On pensait que les petits enfants, morts sans baptême, étaient condamnés à errer dans les limbes. Après prières et supplications autour de l'autel, on guettait un pseudo retour à la vie de l'enfant et on le baptisait. Il était ensuite enterré près du lieu saint. Cette chapelle serait-elle donc, une "chapelle à répit" ? Il en existe une, la chapelle Saint-Jean, à L'Argentière-La Bessée où des sépultures de nouveaux-nés ont été retrouvés lors de fouilles récentes. Il y en aurait une autre à Ribiers, pour les Hautes-Alpes. A Pontis, situé dans le 04, mais traditionnellement haut-alpin, on trouve un oratoire dans la belle hêtraie à l'entrée du village, bâti sur les ruines d'une ancienne chapelle à répit. L'Eglise encouragea ces pratiques dès le Moyen-Âge, puis les toléra, pour enfin les condamner au XVIIIe siècle. Les derniers sanctuaires à répit cessèrent d’être fréquentés au lendemain de la Première Guerre Mondiale ! Il faut dire que longtemps, on considéra les enfants baptisés, morts avant l'âge de 7 ans, comme des saints, qui préparaient des places au paradis pour le reste de la famille...
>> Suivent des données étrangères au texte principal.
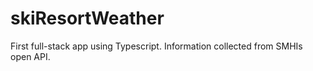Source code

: # skiResortWeather
First full-stack app using Typescript.
Information collected from SMHIs open API.
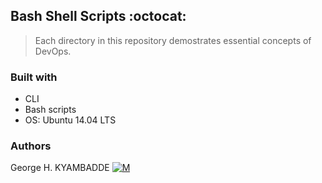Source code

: ## Bash Shell Scripts :octocat:
> Each directory in this repository demostrates essential concepts of DevOps.

### Built with
* CLI
* Bash scripts
* OS: Ubuntu 14.04 LTS

### Authors
George H. KYAMBADDE [![M](https://upload.wikimedia.org/wikipedia/fr/thumb/c/c8/Twitter_Bird.svg/30px-Twitter_Bird.svg.png)](https://twitter.com/hk14_h)

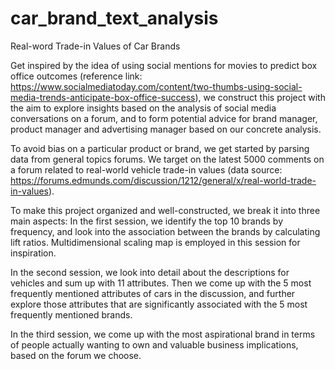 # car_brand_text_analysis
 Real-word Trade-in Values of Car Brands
 
Get inspired by the idea of using social mentions for movies to predict box office outcomes (reference link: https://www.socialmediatoday.com/content/two-thumbs-using-social-media-trends-anticipate-box-office-success), we construct this project with the aim to explore insights based on the analysis of social media conversations on a forum, and to form potential advice for brand manager, product manager and advertising manager based on our concrete analysis. 

To avoid bias on a particular product or brand, we get started by parsing data from general topics forums. We target on the latest 5000 comments on a forum related to real-world vehicle trade-in values (data source: https://forums.edmunds.com/discussion/1212/general/x/real-world-trade-in-values). 


To make this project organized and well-constructed, we break it into three main aspects:
In the first session, we identify the top 10 brands by frequency, and look into the association between the brands by calculating lift ratios. Multidimensional scaling map is employed in this session for inspiration.

In the second session, we look into detail about the descriptions for vehicles and sum up with 11 attributes. Then we come up with the 5 most frequently mentioned attributes of cars in the discussion, and further explore those attributes that are significantly associated with the 5 most frequently mentioned brands. 

In the third session, we come up with the most aspirational brand in terms of people actually wanting to own and valuable business implications, based on the forum we choose.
L’édifice est surmonté d’un clocher mur, que l’on nomme en Champsaur, une « panelle » et dans laquelle est logée une cloche. On peut voir deux dates gravées sur la maçonnerie de la chapelle : 1856 et 1897, sans doute des dates de réfection...
L'oratoire dédié à Sainte Geneviève de Brabant.
En 1936, Antoine TAIX, un champsaurin qui avait émigré en Californie en 1852 et y avait fait fortune, fait ériger, à une cinquantaine de mètre de la Chapelle Saint Etienne, un oratoire en l’honneur de Geneviève de Brabant. Cet édifice en pierres de taille de style roman avec son agneau sculpté sur le tympan, est surmonté d’une statue de la Sainte tenant son fils (Drogan) tout près d’elle.
Geneviève de Brabant est une héroïne du Moyen-Âge, parfois considérée comme une sainte. Accusée d'adultère après le départ de son mari pour la croisade, elle fut confiée avec son enfant à des domestiques par l'intendant Golo qui avait tenté de la séduire, pour être mise à mort dans la forêt. Émus par sa grâce et sa maternité, les domestiques ne la tuèrent pas mais l'abandonnèrent dans la forêt. Elle réussit à survivre pendant des années grâce au lait d'une biche, qui prit Geneviève et son fils sous sa protection. Un jour, lors d’une chasse, son mari Siffroi parvint jusqu’à la grotte où vivait Geneviève. Devant le caractère miraculeux de cette rencontre, il comprit la vérité et fit exécuter son intendant Golo. Geneviève mourut d'épuisement peu de temps après.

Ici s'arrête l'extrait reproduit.